*** Records ***

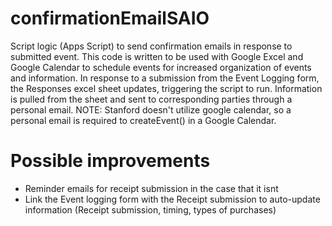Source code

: # confirmationEmailSAIO
  Script logic (Apps Script) to send confirmation emails in response to submitted event. This code is written to be used with Google Excel and Google Calendar to schedule events for increased organization of events and information. In response to a submission from the Event Logging form, the Responses excel sheet updates, triggering the script to run. Information is pulled from the sheet and sent to corresponding parties through a personal email. NOTE: Stanford doesn't utilize google calendar, so a personal email is required to createEvent() in a Google Calendar.

# Possible improvements
- Reminder emails for receipt submission in the case that it isnt
- Link the Event logging form with the Receipt submission to auto-update information (Receipt submission, timing, types of purchases)
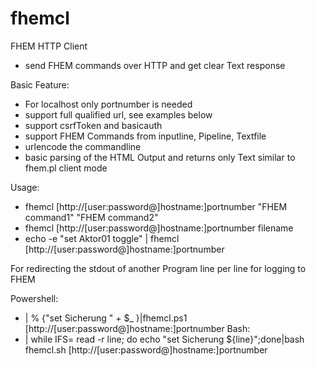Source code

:# fhemcl
FHEM HTTP Client
* send FHEM commands over HTTP and get clear Text response

Basic Feature:
* For localhost only portnumber is needed
* support full qualified url, see examples below
* support csrfToken and basicauth
* support FHEM Commands from inputline, Pipeline, Textfile
* urlencode the commandline
* basic parsing of the HTML Output and returns only Text similar to fhem.pl client mode

Usage:
* fhemcl [http://[user:password@]hostname:]portnumber "FHEM command1" "FHEM command2"
* fhemcl [http://[user:password@]hostname:]portnumber filename
* echo -e "set Aktor01 toggle" | fhemcl [http://[user:password@]hostname:]portnumber

For redirecting the stdout of another Program line per line for logging to FHEM

Powershell: 
* | % {"set Sicherung " + $_ }|fhemcl.ps1 [http://[user:password@]hostname:]portnumber
Bash:
* | while IFS= read -r line; do echo "set Sicherung ${line}";done|bash fhemcl.sh [http://[user:password@]hostname:]portnumber

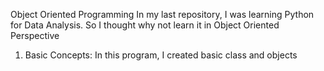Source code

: Object Oriented Programming
In my last repository, I was learning Python for Data Analysis.
So I thought why not learn it in Object Oriented Perspective
1. Basic Concepts: In this program, I created basic class and objects 
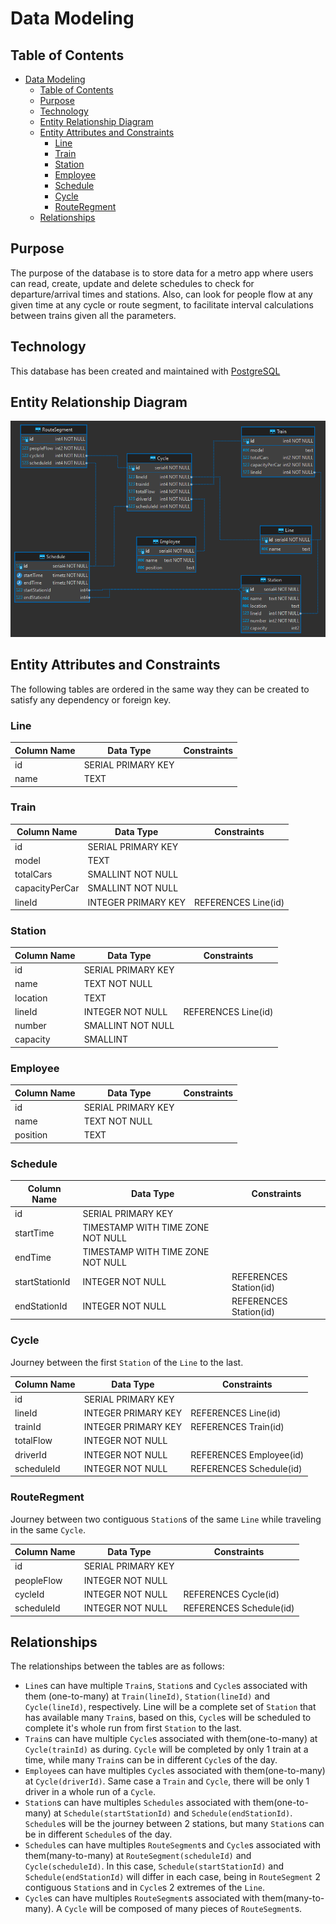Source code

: # Data Modeling

## Table of Contents

- [Data Modeling](#data-modeling)
  - [Table of Contents](#table-of-contents)
  - [Purpose](#purpose)
  - [Technology](#technology)
  - [Entity Relationship Diagram](#entity-relationship-diagram)
  - [Entity Attributes and Constraints](#entity-attributes-and-constraints)
    - [Line](#line)
    - [Train](#train)
    - [Station](#station)
    - [Employee](#employee)
    - [Schedule](#schedule)
    - [Cycle](#cycle)
    - [RouteRegment](#routeregment)
  - [Relationships](#relationships)

## Purpose

The purpose of the database is to store data for a metro app where users can read, create, update and delete schedules to check for departure/arrival times and stations. Also, can look for people flow at any given time at any cycle or route segment, to facilitate interval calculations between trains given all the parameters.

## Technology

This database has been created and maintained with [PostgreSQL](https://www.postgresql.org/)

## Entity Relationship Diagram

![data-modeling](laba.solvd_metro%20-%20public.png)

## Entity Attributes and Constraints

The following tables are ordered in the same way they can be created to satisfy any dependency or foreign key.

### Line

| Column Name | Data Type          | Constraints |
| ----------- | ------------------ | ----------- |
| id          | SERIAL PRIMARY KEY |             |
| name        | TEXT               |             |

### Train

| Column Name    | Data Type           | Constraints         |
| -------------- | ------------------- | ------------------- |
| id             | SERIAL PRIMARY KEY  |                     |
| model          | TEXT                |                     |
| totalCars      | SMALLINT NOT NULL   |                     |
| capacityPerCar | SMALLINT NOT NULL   |                     |
| lineId         | INTEGER PRIMARY KEY | REFERENCES Line(id) |

### Station

| Column Name | Data Type          | Constraints         |
| ----------- | ------------------ | ------------------- |
| id          | SERIAL PRIMARY KEY |                     |
| name        | TEXT NOT NULL      |                     |
| location    | TEXT               |                     |
| lineId      | INTEGER NOT NULL   | REFERENCES Line(id) |
| number      | SMALLINT NOT NULL  |                     |
| capacity    | SMALLINT           |                     |

### Employee

| Column Name | Data Type          | Constraints |
| ----------- | ------------------ | ----------- |
| id          | SERIAL PRIMARY KEY |             |
| name        | TEXT NOT NULL      |             |
| position    | TEXT               |             |

### Schedule

| Column Name    | Data Type                         | Constraints            |
| -------------- | --------------------------------- | ---------------------- |
| id             | SERIAL PRIMARY KEY                |                        |
| startTime      | TIMESTAMP WITH TIME ZONE NOT NULL |                        |
| endTime        | TIMESTAMP WITH TIME ZONE NOT NULL |                        |
| startStationId | INTEGER NOT NULL                  | REFERENCES Station(id) |
| endStationId   | INTEGER NOT NULL                  | REFERENCES Station(id) |

### Cycle

Journey between the first `Station` of the `Line` to the last.

| Column Name | Data Type           | Constraints             |
| ----------- | ------------------- | ----------------------- |
| id          | SERIAL PRIMARY KEY  |                         |
| lineId      | INTEGER PRIMARY KEY | REFERENCES Line(id)     |
| trainId     | INTEGER PRIMARY KEY | REFERENCES Train(id)    |
| totalFlow   | INTEGER NOT NULL    |                         |
| driverId    | INTEGER NOT NULL    | REFERENCES Employee(id) |
| scheduleId  | INTEGER NOT NULL    | REFERENCES Schedule(id) |

### RouteRegment

Journey between two contiguous `Station`s of the same `Line` while traveling in the same `Cycle`.

| Column Name | Data Type          | Constraints             |
| ----------- | ------------------ | ----------------------- |
| id          | SERIAL PRIMARY KEY |                         |
| peopleFlow  | INTEGER NOT NULL   |                         |
| cycleId     | INTEGER NOT NULL   | REFERENCES Cycle(id)    |
| scheduleId  | INTEGER NOT NULL   | REFERENCES Schedule(id) |

## Relationships

The relationships between the tables are as follows:

- `Line`s can have multiple `Train`s, `Station`s and `Cycle`s associated with them (one-to-many) at `Train(lineId)`, `Station(lineId)` and `Cycle(lineId)`, respectively. Line will be a complete set of `Station` that has available many `Train`s, based on this, `Cycle`s will be scheduled to complete it's whole run from first `Station` to the last.
- `Train`s can have multiple `Cycle`s associated with them(one-to-many) at `Cycle(trainId)` as during. `Cycle` will be completed by only 1 train at a time, while many `Train`s can be in different `Cycle`s of the day.
- `Employee`s can have multiples `Cycle`s associated with them(one-to-many) at `Cycle(driverId)`. Same case a `Train` and `Cycle`, there will be only 1 driver in a whole run of a `Cycle`.
- `Station`s can have multiples `Schedules` associated with them(one-to-many) at `Schedule(startStationId)` and `Schedule(endStationId)`. `Schedule`s will be the journey between 2 stations, but many `Station`s can be in different `Schedule`s of the day.
- `Schedule`s can have multiples `RouteSegment`s and `Cycle`s associated with them(many-to-many) at `RouteSegment(scheduleId)` and `Cycle(scheduleId)`. In this case, `Schedule(startStationId)` and `Schedule(endStationId)` will differ in each case, being in `RouteSegment` 2 contiguous `Station`s and in `Cycle`s 2 extremes of the `Line`.
- `Cycle`s can have multiples `RouteSegment`s associated with them(many-to-many). A `Cycle` will be composed of many pieces of `RouteSegment`s.
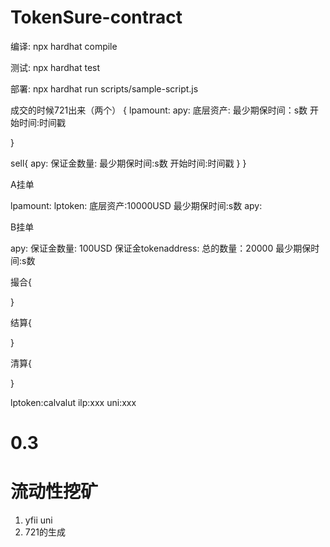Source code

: # TokenSure-contract
 
编译: npx hardhat compile     

测试: npx hardhat test

部署: npx hardhat run scripts/sample-script.js           


成交的时候721出来（两个）
{
    lpamount:
    apy:
    底层资产:
    最少期保时间：s数
    开始时间:时间戳

}

sell{
    apy:
    保证金数量:
    最少期保时间:s数
    开始时间:时间戳
    }
}


A挂单

lpamount:
lptoken:
底层资产:10000USD
最少期保时间:s数
apy:


B挂单

apy:
保证金数量: 100USD 
保证金tokenaddress:
总的数量：20000 
最少期保时间:s数

撮合{


}

结算{

}

清算{

}

lptoken:calvalut
ilp:xxx
uni:xxx



# 0.3


# 流动性挖矿


1. yfii uni
2. 721的生成




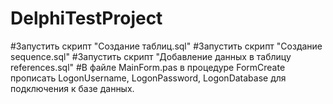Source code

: # DelphiTestProject
#Запустить скрипт "Создание таблиц.sql"
#Запустить скрипт "Создание sequence.sql"
#Запустить скрипт "Добавление данных в таблицу references.sql"
#В файле MainForm.pas в процедуре FormCreate прописать LogonUsername, LogonPassword, LogonDatabase для подключения к базе данных.
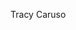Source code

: 
<!--<table
  style="margin-left:auto; margin-right:auto; width:100%; background:black; color:white; font-family: Verdana, Geneva, Tahoma, sans-serif; line-height: 1.6; font-size: 13px;">
    <tr>
      <td>
        <br/>
        <img src="https://i.ibb.co/423rd3F/3.png" alt="3" border="0">
        <hr />
        <p><b>DNA Chain</b><br/>Deciphering the DNA Chain</p>
      </td>
      <td>
        <br/>
        <img src="https://i.ibb.co/QHPNX1K/4.png" alt="4" border="0">
        <hr />
        <p><b>Traffic</b><br/>Minimizing traffic using search</p>
      </td>
      <td>
        <br/>
        <img src="https://i.ibb.co/PxGsjK0/1.png" alt="1" border="0">
        <hr />
        <p><b>Page Rank</b><br/>Climbing page rank using search</p>
      </td>
    </tr>
    <tr">
    <td>
      <br/>
      <img src="https://i.ibb.co/Fnd6867/6.png" alt="6" border="0">
      <hr />
      <p><b>Min Max Algorithm</b><br/>Solving tictactoe using minmax</p>
    </td>
    <td>
      <br/>
      <img src="https://i.ibb.co/YtpJGdY/2.png" alt="2" border="0">
      <hr />
      <p><b>Breadth First Search</b><br/>Six degrees of separation</p>
    </td>
    <td>
      <br/>
      <img src="https://i.ibb.co/tsCkTWV/5.png" alt="5" border="0">
      <hr />
      <p><b>Knights of Logic</b><br/>Using propostional logic</p>
    </td>
    </tr>
</table>-->

Tracy Caruso
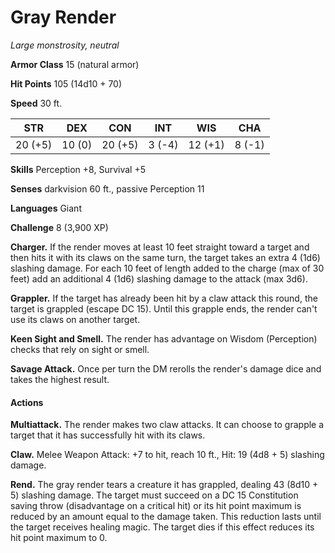 # Gray Render
*Large monstrosity, neutral*

**Armor Class** 15 (natural armor)

**Hit Points** 105 (14d10 + 70)

**Speed** 30 ft.

**STR**|**DEX**|**CON**|**INT**|**WIS**|**CHA**
-------|-------|-------|-------|-------|-------
20 (+5)|10 (0) |20 (+5)|3 (-4) |12 (+1)|8 (-1)

**Skills** Perception +8, Survival +5

**Senses** darkvision 60 ft., passive Perception 11

**Languages** Giant

**Challenge** 8 (3,900 XP)

**Charger.** If the render moves at least 10 feet straight toward a target and then hits it with its claws on the same turn, the target takes an extra 4 (1d6) slashing damage. For each 10 feet of length added to the charge (max of 30 feet) add an additional 4 (1d6) slashing damage to the attack (max 3d6).

**Grappler.** If the target has already been hit by a claw attack this round, the target is grappled (escape DC 15). Until this grapple ends, the render can't use its claws on another target.

**Keen Sight and Smell.** The render has advantage on Wisdom (Perception) checks that rely on sight or smell.

**Savage Attack.** Once per turn the DM rerolls the render's damage dice and takes the highest result.

#### Actions
**Multiattack.** The render makes two claw attacks. It can choose to grapple a target that it has successfully hit with its claws.

**Claw.** Melee Weapon Attack: +7 to hit, reach 10 ft., Hit: 19 (4d8 + 5) slashing damage.

**Rend.** The gray render tears a creature it has grappled, dealing 43 (8d10 + 5) slashing damage. The target must succeed on a DC 15 Constitution saving throw (disadvantage on a critical hit) or its hit point maximum is reduced by an amount equal to the damage taken. This reduction lasts until the target receives healing magic. The target dies if this effect reduces its hit point maximum to 0.
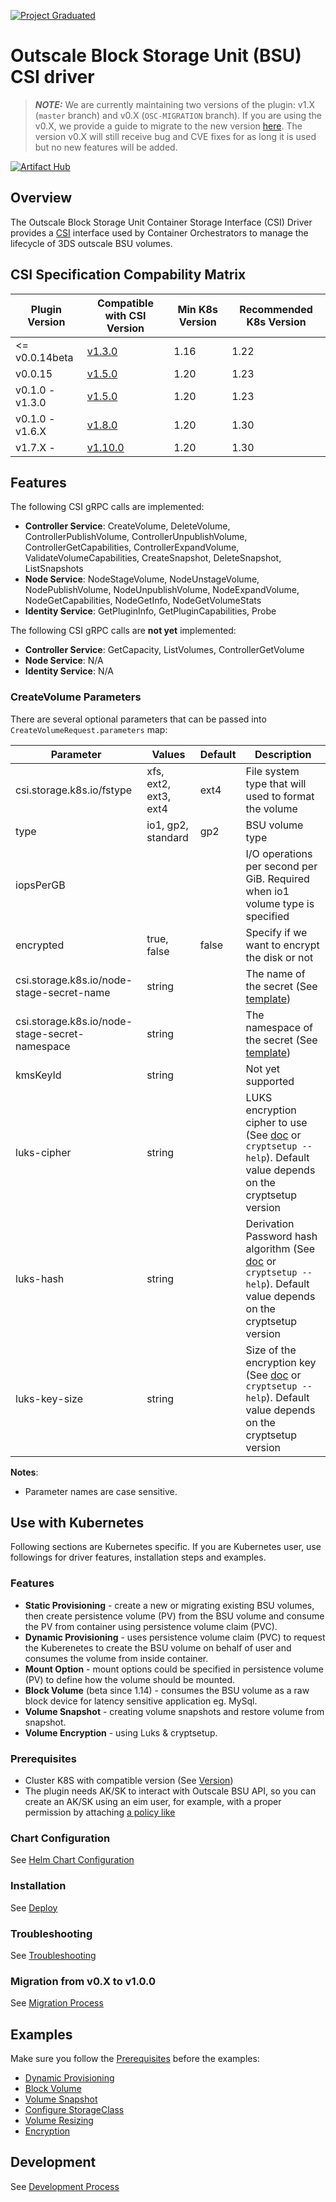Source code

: 
[![Project Graduated](https://docs.outscale.com/fr/userguide/_images/Project-Graduated-green.svg)](https://docs.outscale.com/en/userguide/Open-Source-Projects.html)
# Outscale Block Storage Unit (BSU) CSI driver

> **_NOTE:_** We are currently maintaining two versions of the plugin: v1.X (`master` branch) and v0.X (`OSC-MIGRATION` branch). If you are using the v0.X, we provide a guide to migrate to the new version [here](#migration-from-v0x-to-v100). The version v0.X will still receive bug and CVE fixes for as long it is used but no new features will be added.

[![Artifact Hub](https://img.shields.io/endpoint?url=https://artifacthub.io/badge/repository/osc-bsu-csi-driver)](https://artifacthub.io/packages/search?repo=osc-bsu-csi-driver)

## Overview

The Outscale Block Storage Unit Container Storage Interface (CSI) Driver provides a [CSI](https://github.com/container-storage-interface/spec/blob/master/spec.md) interface used by Container Orchestrators to manage the lifecycle of 3DS outscale BSU volumes.

## CSI Specification Compability Matrix

| Plugin Version  | Compatible with CSI Version                                                         | Min K8s Version | Recommended K8s Version |
| ---------------- | ---------------------------------------------------------------------------------- | --------------- | ----------------------- |
| <= v0.0.14beta  | [v1.3.0](https://github.com/container-storage-interface/spec/releases/tag/v1.3.0)   | 1.16            | 1.22                    |
| v0.0.15         | [v1.5.0](https://github.com/container-storage-interface/spec/releases/tag/v1.5.0)   | 1.20            | 1.23                    |
| v0.1.0 - v1.3.0 | [v1.5.0](https://github.com/container-storage-interface/spec/releases/tag/v1.5.0)   | 1.20            | 1.23                    |
| v0.1.0 - v1.6.X | [v1.8.0](https://github.com/container-storage-interface/spec/releases/tag/v1.8.0)   | 1.20            | 1.30                    |
| v1.7.X -        | [v1.10.0](https://github.com/container-storage-interface/spec/releases/tag/v1.10.0) | 1.20            | 1.30                    |

## Features

The following CSI gRPC calls are implemented:
* **Controller Service**: CreateVolume, DeleteVolume, ControllerPublishVolume, ControllerUnpublishVolume, ControllerGetCapabilities, ControllerExpandVolume, ValidateVolumeCapabilities, CreateSnapshot, DeleteSnapshot, ListSnapshots
* **Node Service**: NodeStageVolume, NodeUnstageVolume, NodePublishVolume, NodeUnpublishVolume, NodeExpandVolume, NodeGetCapabilities, NodeGetInfo, NodeGetVolumeStats
* **Identity Service**: GetPluginInfo, GetPluginCapabilities, Probe

The following CSI gRPC calls are **not yet** implemented:
* **Controller Service**: GetCapacity, ListVolumes, ControllerGetVolume
* **Node Service**: N/A
* **Identity Service**: N/A

### CreateVolume Parameters
There are several optional parameters that can be passed into `CreateVolumeRequest.parameters` map:

| Parameter                                      | Values                | Default | Description |
| ---------------------------------------------- | --------------------- | ------- | ----------- |
| csi.storage.k8s.io/fstype                      | xfs, ext2, ext3, ext4 | ext4    | File system type that will used to format the volume |
| type                                           | io1, gp2, standard    | gp2     | BSU volume type |
| iopsPerGB                                      |                       |         | I/O operations per second per GiB. Required when io1 volume type is specified |
| encrypted                                      | true, false           | false   | Specify if we want to encrypt the disk or not |
| csi.storage.k8s.io/node-stage-secret-name      | string                |         | The name of the secret  (See [template](https://kubernetes-csi.github.io/docs/secrets-and-credentials-storage-class.html#node-stage-secret)) |
| csi.storage.k8s.io/node-stage-secret-namespace | string                |         | The namespace of the secret (See [template](https://kubernetes-csi.github.io/docs/secrets-and-credentials-storage-class.html#node-stage-secret)) |
| kmsKeyId                                       | string                |         | Not yet supported |
| luks-cipher                                    | string                |         | LUKS encryption cipher to use  (See [doc](https://gitlab.com/cryptsetup/cryptsetup/blob/master/docs/on-disk-format-luks2.pdf) or `cryptsetup --help`). Default value depends on the cryptsetup version |
| luks-hash                                      | string                |         | Derivation Password hash algorithm (See [doc](https://gitlab.com/cryptsetup/cryptsetup/blob/master/docs/on-disk-format-luks2.pdf) or `cryptsetup --help`). Default value depends on the cryptsetup version |
| luks-key-size                                  | string                |         | Size of the encryption key  (See [doc](https://gitlab.com/cryptsetup/cryptsetup/blob/master/docs/on-disk-format-luks2.pdf) or `cryptsetup --help`). Default value depends on the cryptsetup version |

**Notes**:
* Parameter names are case sensitive.

## Use with Kubernetes

Following sections are Kubernetes specific. If you are Kubernetes user, use followings for driver features, installation steps and examples.

### Features
* **Static Provisioning** - create a new or migrating existing BSU volumes, then create persistence volume (PV) from the BSU volume and consume the PV from container using persistence volume claim (PVC).
* **Dynamic Provisioning** - uses persistence volume claim (PVC) to request the Kuberenetes to create the BSU volume on behalf of user and consumes the volume from inside container.
* **Mount Option** - mount options could be specified in persistence volume (PV) to define how the volume should be mounted.
* **Block Volume** (beta since 1.14) - consumes the BSU volume as a raw block device for latency sensitive application eg. MySql.
* **Volume Snapshot** - creating volume snapshots and restore volume from snapshot.
* **Volume Encryption** - using Luks & cryptsetup.

### Prerequisites
- Cluster K8S with compatible version (See [Version](README.md#csi-specification-compability-matrix))
- The plugin needs AK/SK to interact with Outscale BSU API, so you can create an AK/SK using an eim user, for example, with a proper permission by attaching [a policy like](./example-eim-policy.json) 

### Chart Configuration
See [Helm Chart Configuration](helm.md)

### Installation
See [Deploy](deploy.md)

### Troubleshooting
See [Troubleshooting](troubleshooting.md)

### Migration from v0.X to v1.0.0
See [Migration Process](migration.md)

## Examples

Make sure you follow the [Prerequisites](README.md#Prerequisites) before the examples:
* [Dynamic Provisioning](../examples/kubernetes/dynamic-provisioning)
* [Block Volume](../examples/kubernetes/block-volume)
* [Volume Snapshot](../examples/kubernetes/snapshot)
* [Configure StorageClass](../examples/kubernetes/storageclass)
* [Volume Resizing](../examples/kubernetes/resizing)
* [Encryption](../examples/kubernetes/encryption/)

## Development

See [Development Process](development.md)
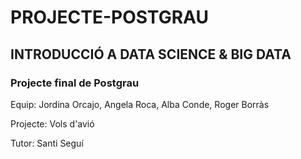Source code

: # PROJECTE-POSTGRAU

## INTRODUCCIÓ A DATA SCIENCE & BIG DATA

### Projecte final de Postgrau

Equip: Jordina Orcajo, Angela Roca, Alba Conde, Roger Borràs

Projecte: Vols d'avió

Tutor: Santi Seguí
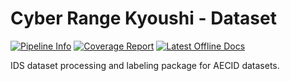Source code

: # Cyber Range Kyoushi - Dataset
[![Pipeline Info](https://git-service.ait.ac.at/sct-cyberrange/tools/kyoushi/dataset/badges/master/pipeline.svg)](https://git-service.ait.ac.at/sct-cyberrange/tools/kyoushi/dataset/-/pipelines/latest)
[![Coverage Report](https://git-service.ait.ac.at/sct-cyberrange/tools/kyoushi/dataset/badges/master/coverage.svg?style=flat)](https://git-service.ait.ac.at/sct-cyberrange/tools/kyoushi/dataset/)
[![Latest Offline Docs](https://img.shields.io/badge/latest-Offline%20Docs-ceb48a)](https://git-service.ait.ac.at/sct-cyberrange/tools/kyoushi/dataset/-/jobs/artifacts/master/raw/offline-docs.tar.gz?job=pages)

IDS dataset processing and labeling package for AECID datasets.
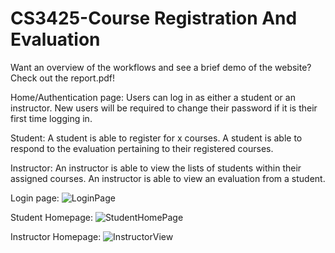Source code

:# CS3425-Course Registration And Evaluation
Want an overview of the workflows and see a brief demo of the website? Check out the report.pdf! 

Home/Authentication page:
Users can log in as either a student or an instructor.
New users will be required to change their password if it is their first time logging in. 

Student:
A student is able to register for x courses.
A student is able to respond to the evaluation pertaining to their registered courses.

Instructor:
An instructor is able to view the lists of students within their assigned courses.
An instructor is able to view an evaluation from a student.

Login page: 
![LoginPage](https://user-images.githubusercontent.com/70418825/214469878-098156e7-8ec5-4b05-a826-7fbe57f2aa06.PNG)

Student Homepage:
![StudentHomePage](https://user-images.githubusercontent.com/70418825/214469871-cc1ea373-1df8-4205-a11d-a3e7a77d5e32.PNG)

Instructor Homepage: 
![InstructorView](https://user-images.githubusercontent.com/70418825/214469883-fde80980-5a40-473a-873b-bf70e19ef47c.PNG)



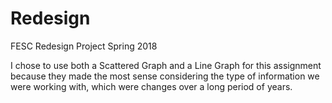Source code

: # Redesign
FESC Redesign Project Spring 2018

I chose to use both a Scattered Graph and a Line Graph for this assignment because they made the most sense considering the type of information we were working with, which were changes over a long period of years. 
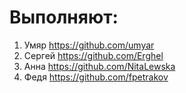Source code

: # Выполняют:
1) Умяр https://github.com/umyar
2) Сергей https://github.com/Erghel
3) Анна https://github.com/NitaLewska
4) Федя https://github.com/fpetrakov
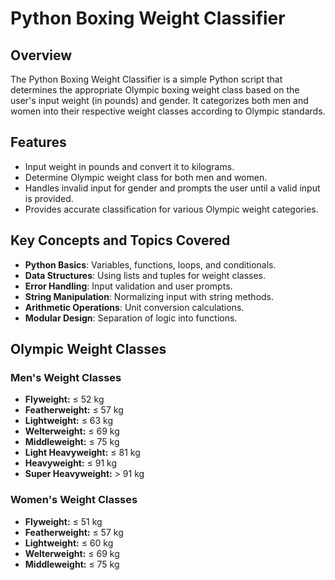 # Python Boxing Weight Classifier

## Overview

The Python Boxing Weight Classifier is a simple Python script that determines the appropriate Olympic boxing weight class based on the user's input weight (in pounds) and gender. It categorizes both men and women into their respective weight classes according to Olympic standards.

## Features

- Input weight in pounds and convert it to kilograms.
- Determine Olympic weight class for both men and women.
- Handles invalid input for gender and prompts the user until a valid input is provided.
- Provides accurate classification for various Olympic weight categories.

## Key Concepts and Topics Covered

- **Python Basics**: Variables, functions, loops, and conditionals.
- **Data Structures**: Using lists and tuples for weight classes.
- **Error Handling**: Input validation and user prompts.
- **String Manipulation**: Normalizing input with string methods.
- **Arithmetic Operations**: Unit conversion calculations.
- **Modular Design**: Separation of logic into functions.

## Olympic Weight Classes

### Men's Weight Classes

- **Flyweight:** ≤ 52 kg
- **Featherweight:** ≤ 57 kg
- **Lightweight:** ≤ 63 kg
- **Welterweight:** ≤ 69 kg
- **Middleweight:** ≤ 75 kg
- **Light Heavyweight:** ≤ 81 kg
- **Heavyweight:** ≤ 91 kg
- **Super Heavyweight:** > 91 kg

### Women's Weight Classes

- **Flyweight:** ≤ 51 kg
- **Featherweight:** ≤ 57 kg
- **Lightweight:** ≤ 60 kg
- **Welterweight:** ≤ 69 kg
- **Middleweight:** ≤ 75 kg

*** End of Records ***

Exercise brief -
Look for the word "shields". Copy out every line of the data that has it.

Your response -
[![Artifact Hub](https://img.shields.io/endpoint?url=https://artifacthub.io/badge/repository/osc-bsu-csi-driver)](https://artifacthub.io/packages/search?repo=osc-bsu-csi-driver)
[![Latest Offline Docs](https://img.shields.io/badge/latest-Offline%20Docs-ceb48a)](https://git-service.ait.ac.at/sct-cyberrange/tools/kyoushi/dataset/-/jobs/artifacts/master/raw/offline-docs.tar.gz?job=pages)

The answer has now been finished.